Published on October 21, 2021 by Eugene Ho

Crossway, 2006 | 254 pages

A Brief Book Summary from Books At a Glance

by Jenny-Lyn de Klerk


Table of Contents


  1. Tracing Trajectories: The History of Imputation
  2. The Reckoning of Righteousness: Abraham, Faith, and Imputation
  3. The Foundation of Righteousness: Romans 5:19
  4. The Provision of Righteousness: 2 Corinthians 5:21
  5. The Imputation of Christ’s Righteousness: A Pauline Synthesis
  6. Conclusion: “No Hope Without It”?



In Jesus’ Blood and Righteousness, Vickers aims to “investigate Pauline texts linked historically to the topic of imputation” (16) (most importantly Romans 4, Romans 5, and 2 Corinthians 5:21, but others as well) without falling into either extreme of overemphasizing or underemphasizing what these passages say about imputation. In short, these passages teach that imputation of righteousness and non-imputation of sin are two sides of one coin that is a gracious act of God done in Christ on behalf of sinners and applied to them through union with Christ.





Vickers claims that the active obedience, or righteousness, of Christ that is imputed to sinners is central to the doctrine of justification, which also includes forgiveness (non-imputation of sin). However, most of the controversy surrounding debates about justification centers on the active obedience of Christ as described in the Pauline epistles. Vickers investigates key texts (Romans 4, Romans 5, and 2 Corinthians 5:21) in these debates and, when needed, relevant issues of historical and systematic theology, in order to define imputation and respond to these debates.


Chapter 1: Tracing Trajectories: The History of Imputation

Vickers traces the development of the doctrine of imputation (touching on key players and their contributions) from the Reformation to today.

In Luther’s explanation of imputation, he emphasizes the fact that believers are equally righteous before God and equally unrighteous to themselves, that Jesus’ righteousness provides forgiveness for sin and the concept of union with Christ. Though he did not sharply differentiate between imputation of righteousness and non-imputation of sin, he brought out more of the latter when teaching on imputation. Luther began a trajectory that would be carried on by others like Melanchthon and Calvin. Melanchthon more clearly included imputation of righteousness and non-imputation of sin in his explanation of justification. Calvin focused on forgiveness in his commentary of Romans 4 and 5 and 2 Corinthians 5:19-21, but in the Institutes he clearly included the imputation of righteousness in his discussion of union with Christ.
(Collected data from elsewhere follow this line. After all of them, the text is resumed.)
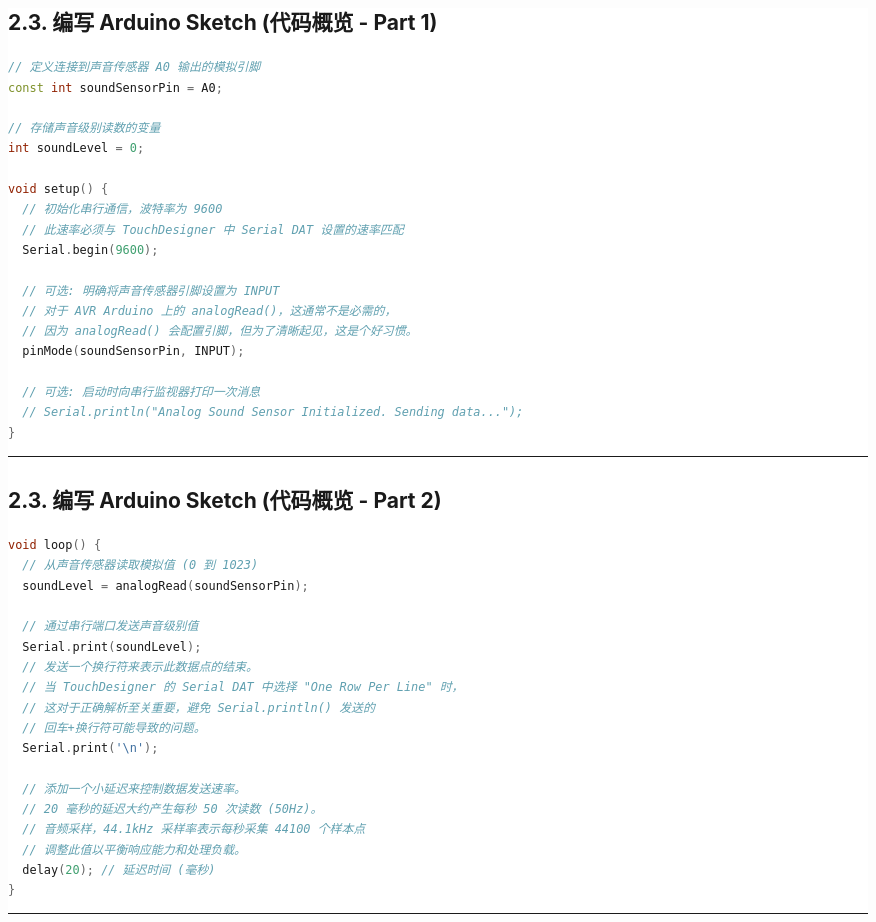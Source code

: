 ## 2.3. 编写 Arduino Sketch (代码概览 - Part 1)


```cpp
// 定义连接到声音传感器 A0 输出的模拟引脚
const int soundSensorPin = A0;

// 存储声音级别读数的变量
int soundLevel = 0;

void setup() {
  // 初始化串行通信，波特率为 9600
  // 此速率必须与 TouchDesigner 中 Serial DAT 设置的速率匹配
  Serial.begin(9600);

  // 可选: 明确将声音传感器引脚设置为 INPUT
  // 对于 AVR Arduino 上的 analogRead()，这通常不是必需的，
  // 因为 analogRead() 会配置引脚，但为了清晰起见，这是个好习惯。
  pinMode(soundSensorPin, INPUT);

  // 可选: 启动时向串行监视器打印一次消息
  // Serial.println("Analog Sound Sensor Initialized. Sending data...");
}
```

---

## 2.3. 编写 Arduino Sketch (代码概览 - Part 2)

```cpp
void loop() {
  // 从声音传感器读取模拟值 (0 到 1023)
  soundLevel = analogRead(soundSensorPin);

  // 通过串行端口发送声音级别值
  Serial.print(soundLevel);
  // 发送一个换行符来表示此数据点的结束。
  // 当 TouchDesigner 的 Serial DAT 中选择 "One Row Per Line" 时，
  // 这对于正确解析至关重要，避免 Serial.println() 发送的
  // 回车+换行符可能导致的问题。
  Serial.print('\n');

  // 添加一个小延迟来控制数据发送速率。
  // 20 毫秒的延迟大约产生每秒 50 次读数 (50Hz)。
  // 音频采样，44.1kHz 采样率表示每秒采集 44100 个样本点
  // 调整此值以平衡响应能力和处理负载。
  delay(20); // 延迟时间 (毫秒)
}
```

---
This trajectory of more clearly expounding imputation of Christ’s righteousness from Luther to Melanchthon to Calvin continued in the next generations. The Augsburg Confession’s statement on justification does not only refer to forgiveness. Similarly, there is a clearer definition of justification from the First to Second London Confession. Most of the Reformed confessions (including the Formula of Concord, French Confession of Faith, Belgic Confession, Heidelberg Catechism, Second Helvetic Confession, and the Westminster Confession) refer to both aspects of justification. The inclusion of imputation of righteousness in these documents shows that though there were some Protestants who did not affirm this doctrine, it was largely agreed upon.
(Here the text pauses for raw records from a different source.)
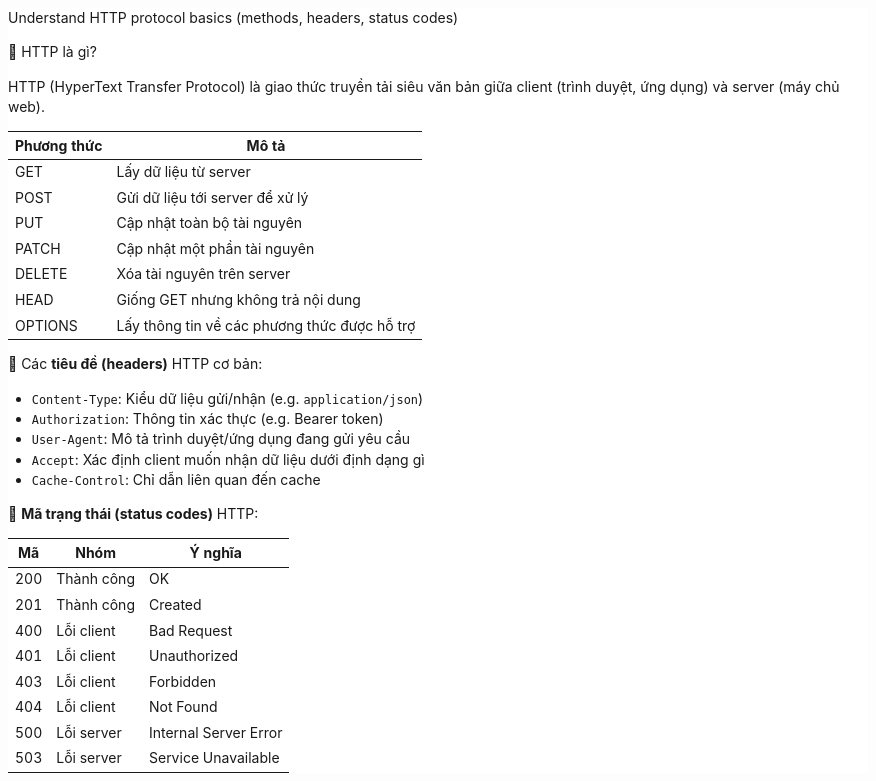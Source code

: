 Understand HTTP protocol basics (methods, headers, status codes)

🔹 HTTP là gì?

HTTP (HyperText Transfer Protocol) là giao thức truyền tải siêu văn bản giữa client (trình duyệt, ứng dụng) và server (máy chủ web).

| Phương thức | Mô tả |
| --- | --- |
| GET | Lấy dữ liệu từ server |
| POST | Gửi dữ liệu tới server để xử lý |
| PUT | Cập nhật toàn bộ tài nguyên |
| PATCH | Cập nhật một phần tài nguyên |
| DELETE | Xóa tài nguyên trên server |
| HEAD | Giống GET nhưng không trả nội dung |
| OPTIONS | Lấy thông tin về các phương thức được hỗ trợ |

🔹 Các **tiêu đề (headers)** HTTP cơ bản:

- `Content-Type`: Kiểu dữ liệu gửi/nhận (e.g. `application/json`)
- `Authorization`: Thông tin xác thực (e.g. Bearer token)
- `User-Agent`: Mô tả trình duyệt/ứng dụng đang gửi yêu cầu
- `Accept`: Xác định client muốn nhận dữ liệu dưới định dạng gì
- `Cache-Control`: Chỉ dẫn liên quan đến cache

🔹 **Mã trạng thái (status codes)** HTTP:

| Mã | Nhóm | Ý nghĩa |
| --- | --- | --- |
| 200 | Thành công | OK |
| 201 | Thành công | Created |
| 400 | Lỗi client | Bad Request |
| 401 | Lỗi client | Unauthorized |
| 403 | Lỗi client | Forbidden |
| 404 | Lỗi client | Not Found |
| 500 | Lỗi server | Internal Server Error |
| 503 | Lỗi server | Service Unavailable |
The Puritans in England and New England said the same. Owen clearly affirmed both non-imputation of sin and imputation of righteousness in his definition of justification; he saw both as essential to justification itself. Edwards made a similar statement and referred to imputation as a legal concept. In the Reformed tradition imputation must be understood in the context of the larger concept of covenant theology, which identifies Christ as a representative head and those who are in Christ as legally sinless and righteous. Because God’s command requires perfect obedience, justification through faith in Christ must include receiving forgiveness and righteousness. Overall, the positive and negative aspects of justification have largely been affirmed in the Reformed tradition. . . .

[To continue reading this summary, please see below....]

The remainder of this article is premium content. Become a member to continue reading.

Already have an account? Sign In

Buy the books


Crossway, 2006 | 254 pages

Share This

Share this with your friends!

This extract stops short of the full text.